Major cities are covered with networks of security cameras. I use it too when planning activities Page Rank, social media sites like Trip Advisor. And if I can believe firms like Consumer Physics by this time next year I should be able to purchase an inexpensive tricorder that uses the cloud to crowd source the composition of objects such as food, plants and soil through a digital signature read by a hand held spectrometer.

On the other hand Star Trek's hypo spray was invented before showing up on TV and used for mass vaccinations in Africa.

And whereas that old favorite flying car is not likely to become an everyday reality, the Leap Motion Controller controller and Kinnect are practical and more important, available Minority Report style user interfaces. Though not even close to the speed and utility of a replicator More importantly, low powered devices like solar lamps, cell phones and crank powered radios promise to bring the benefits of 20th and 21st century technology to hundreds of millions of off grid people around the world.

The book focuses mainly on the implementation of different types of user interfaces that appear in science fiction films and TV. There is quite a bit of cultural reciprocity involved, to some extent real world engineers are inspired by the creative visions of filmmakers and vica versa.

But whereas film can gloss over technical difficulties, economic infrastructure required and usability issues, real world design has to not only live with these but also fill in the details. Nevertheless the authors are able to provide a number of stimulating examples where these problems have been overcome and useful products created.

There is also a very good summary of the evolution of UIs used in the Star Trek universe. Nor, 1 meagre reference to Asimov's 3 Laws of Robotics as the only exception, are written works such as Heinlein's Waldo, Pohl's Heechee spaceships or Asimov's The Foundation Trilogy consulted, even though there's terrific description of a UI for visualizing history contained therein.

Caveats aside, it's a fulfilling read, copiously illustrated with full colour slides that will jog your memory and well worth adding to your personal or corporate library. Sep 14, Debjani Sengupta rated it it was amazing Shelves: The first part of the book examines the elements of user interfaces in sci-fi, and the second part looks at how these interfaces are used to assist basic human activities such as communication and learning. The book has a companion website, www. The e-book Make It So: Interaction Design Lessons from Science Fiction is not only giving you much more new information but also to become your friend when you feel bored.

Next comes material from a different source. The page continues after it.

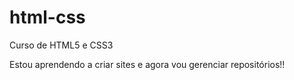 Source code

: # html-css
 Curso de HTML5 e CSS3 

 Estou aprendendo a criar sites e agora vou gerenciar repositórios!!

You can spend your spend time to read your e-book. You never really feel lose out for everything if you read some books. Do you considered one of people who can't read pleasurable if the sentence chained inside straightway, hold on guys this kind of aren't like that. You will find the details here are arrange for enjoyable reading experience without leaving actually decrease the knowledge that want to supply to you. The printed and e-book are not different in the content material but it just different in the form of it.

This Make It So: Interaction Design Lessons from Science Fiction is completely new way for you who has fascination to look for some information since it relief your hunger associated with.